Für Pentagon-Chef Donald Rumsfeld hat sich die Lage in den letzten Tagen nicht verändert. Im Kaschmir-Konflikt besteht nach seiner Ansicht weiterhin die große Gefahr eines Krieges zwischen den Atommächten Indien und Pakistan. "Es gibt nichts, was die Situation zu irgend einem Grad zum Guten gewandelt hat", sagte Rumsfeld. Er wird in der kommenden Woche die Region besuchen.

Drohne abgeschossen

Donald Rumsfeld in Indien

Donald Rumsfeld

Neue Berichte über Kampfhandlungen scheinen Rumsfeld recht zu geben. So bestätigte die indische Regierung am Samstag (08.06.2002) den Verlust eines unbemannten indischen Aufklärungsflugzeuges über Pakistan. Das Wrack sei nahe der Stadt Raja Jang in der Provinz Punjab niedergegangen, meldete die pakistanische Nachrichtenagentur APP. Bei anhaltenden Kämpfen in der Kaschmir-Region wurden auf beiden Seiten mindestens acht Menschen getötet.

Armitage: Lage hat sich verbessert

Der stellvertretende amerikanische Außenminister Richard Armitage zog unterdessen eine positive Bilanz seiner Reise durch die Krisen-Region. Armitage sagte nach einem Treffen mit dem indischen Ministerpräsidenten Atal Bihari Vajpayee, die Spannungen zwischen den Nachbarstaaten hätten nachgelassen. Beiden Seiten hätten ihm zugesichert, keinen Krieg beginnen zu wollen.
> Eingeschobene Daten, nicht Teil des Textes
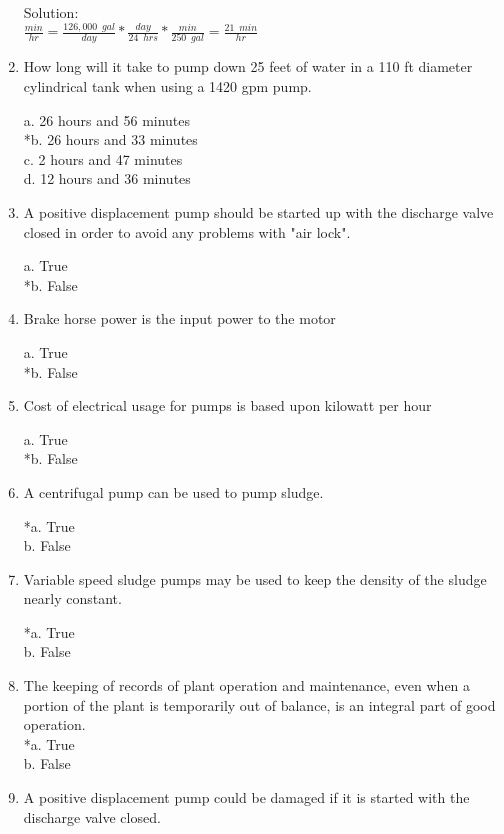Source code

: \begin{enumerate}
\vspace{0.3cm}
Solution:\\
\vspace{0.2cm}
$\frac{min}{hr}=\frac{126,000 \enspace gal}{day}*\frac{day}{24 \enspace hrs}*\frac{min}{250 \enspace gal}=\boxed{\frac{21 \enspace min}{hr}}$



\item  How long will it take to pump down 25 feet of water in a 110 ft diameter cylindrical tank when using a 1420 gpm pump. 

a. 26 hours and 56 minutes \\
*b. 26 hours and 33 minutes \\
c. 2 hours and 47 minutes \\
d. 12 hours and 36 minutes 


\item  A positive displacement pump should be started up with the discharge valve closed in order to avoid any problems with "air lock". 

a. True \\
*b. False 


\item  Brake horse power is the input power to the motor 

a. True \\
*b. False 


\item  Cost of electrical usage for pumps is based upon kilowatt per hour 

a. True \\
*b. False 


\item  A centrifugal pump can be used to pump sludge. 

*a. True \\
b. False 


\item  Variable speed sludge pumps may be used to keep the density of the sludge nearly constant. 

*a. True \\
b. False

\item The keeping of records of plant operation and maintenance, even when a portion of the plant is temporarily out of balance, is an integral part of good operation.\\
*a. True\\
b. False 


\item  A positive displacement pump could be damaged if it is started with the discharge valve closed. \\


\end{enumerate}
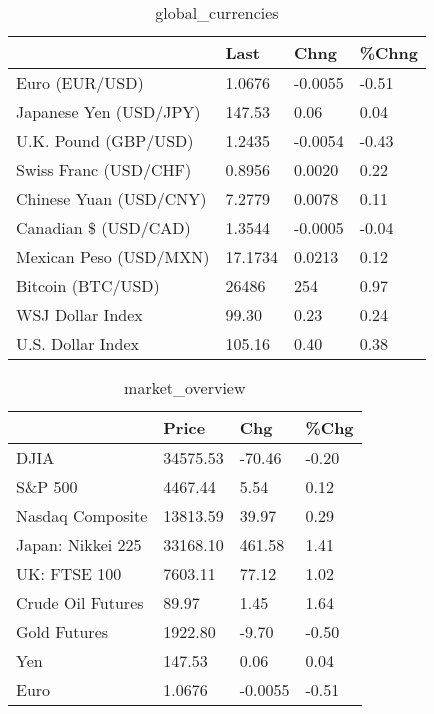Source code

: \documentclass{article}%
\begin{document}
%


\begin{table}[htbp]%
\caption{global\_currencies}%
\centering%
\begin{adjustbox}{width=1\textwidth}%
\begin{tabular}{llll}
\toprule
                       &    Last &    Chng & \%Chng \\
\midrule
        Euro (EUR/USD) &  1.0676 & -0.0055 & -0.51 \\
Japanese Yen (USD/JPY) &  147.53 &    0.06 &  0.04 \\
  U.K. Pound (GBP/USD) &  1.2435 & -0.0054 & -0.43 \\
 Swiss Franc (USD/CHF) &  0.8956 &  0.0020 &  0.22 \\
Chinese Yuan (USD/CNY) &  7.2779 &  0.0078 &  0.11 \\
  Canadian \$ (USD/CAD) &  1.3544 & -0.0005 & -0.04 \\
Mexican Peso (USD/MXN) & 17.1734 &  0.0213 &  0.12 \\
     Bitcoin (BTC/USD) &   26486 &     254 &  0.97 \\
      WSJ Dollar Index &   99.30 &    0.23 &  0.24 \\
     U.S. Dollar Index &  105.16 &    0.40 &  0.38 \\
\bottomrule
\end{tabular}
%
\end{adjustbox}%
\end{table}

%


\begin{table}[htbp]%
\caption{market\_overview}%
\centering%
\begin{adjustbox}{width=1\textwidth}%
\begin{tabular}{llll}
\toprule
                  &    Price &     Chg &  \%Chg \\
\midrule
             DJIA & 34575.53 &  -70.46 & -0.20 \\
          S\&P 500 &  4467.44 &    5.54 &  0.12 \\
 Nasdaq Composite & 13813.59 &   39.97 &  0.29 \\
Japan: Nikkei 225 & 33168.10 &  461.58 &  1.41 \\
     UK: FTSE 100 &  7603.11 &   77.12 &  1.02 \\
Crude Oil Futures &    89.97 &    1.45 &  1.64 \\
     Gold Futures &  1922.80 &   -9.70 & -0.50 \\
              Yen &   147.53 &    0.06 &  0.04 \\
             Euro &   1.0676 & -0.0055 & -0.51 \\
\bottomrule
\end{tabular}
%
\end{adjustbox}%
\end{table}

%
\end{document}
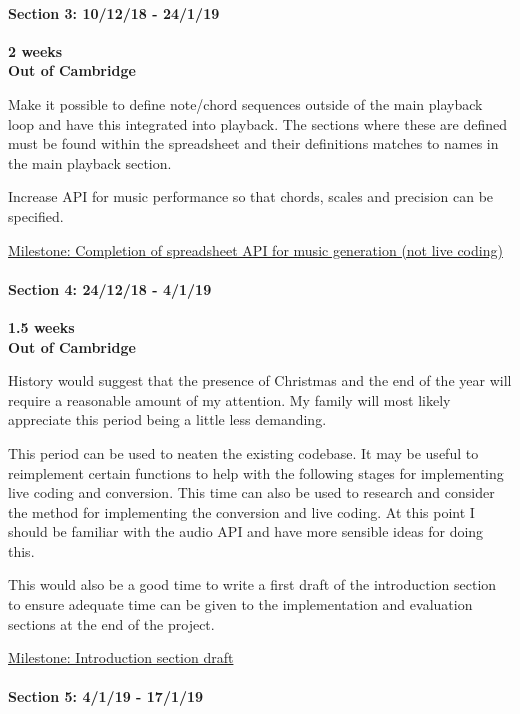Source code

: \documentclass[]{article}
\let\oldparagraph\paragraph
\renewcommand{\paragraph}[1]{\oldparagraph{#1}\mbox{}}
\begin{document}
\paragraph{Section 3: 10/12/18 - 24/1/19}\label{header-n90}

\textbf{2 weeks}\\\textbf{Out of Cambridge}

Make it possible to define note/chord sequences outside of the main
playback loop and have this integrated into playback. The sections where
these are defined must be found within the spreadsheet and their
definitions matches to names in the main playback section.

Increase API for music performance so that chords, scales and precision
can be specified.

\underline{Milestone: Completion of spreadsheet API for music generation
(not live coding)}

\paragraph{Section 4: 24/12/18 - 4/1/19}\label{header-n95}

\textbf{1.5 weeks}\\\textbf{Out of Cambridge}

History would suggest that the presence of Christmas and the end of the
year will require a reasonable amount of my attention. My family will
most likely appreciate this period being a little less demanding.

This period can be used to neaten the existing codebase. It may be
useful to reimplement certain functions to help with the following
stages for implementing live coding and conversion. This time can also
be used to research and consider the method for implementing the
conversion and live coding. At this point I should be familiar with the
audio API and have more sensible ideas for doing this.

This would also be a good time to write a first draft of the
introduction section to ensure adequate time can be given to the
implementation and evaluation sections at the end of the project.

\underline{Milestone: Introduction section draft}

\paragraph{Section 5: 4/1/19 - 17/1/19}\label{header-n101}
\end{document}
Washington: Weniger Terroristen

Haupthindernis auf dem Weg zu Verhandlungen zwischen den beiden Konfliktparteien ist die angebliche Unterstützung von moslemischen Terroristen in Kaschmir durch Pakistan. Indien verlangt von Pakistan, den Terrorismus an der Grenze zu stoppen. Das US-Außenministerium teilte in Washington jetzt mit, das Vordringen von Moslemextremisten aus Pakistan über die Grenze nach Indien habe "deutlich" nachgelassen. Zudem erklärte ein ranghoher US-Regierungsvertreter, Pakistan habe etwa 2.000 Soldaten näher an seine westliche Grenze zu Afghanistan verlegt - und damit weiter weg von der Ostgrenze zu Indien. (hh)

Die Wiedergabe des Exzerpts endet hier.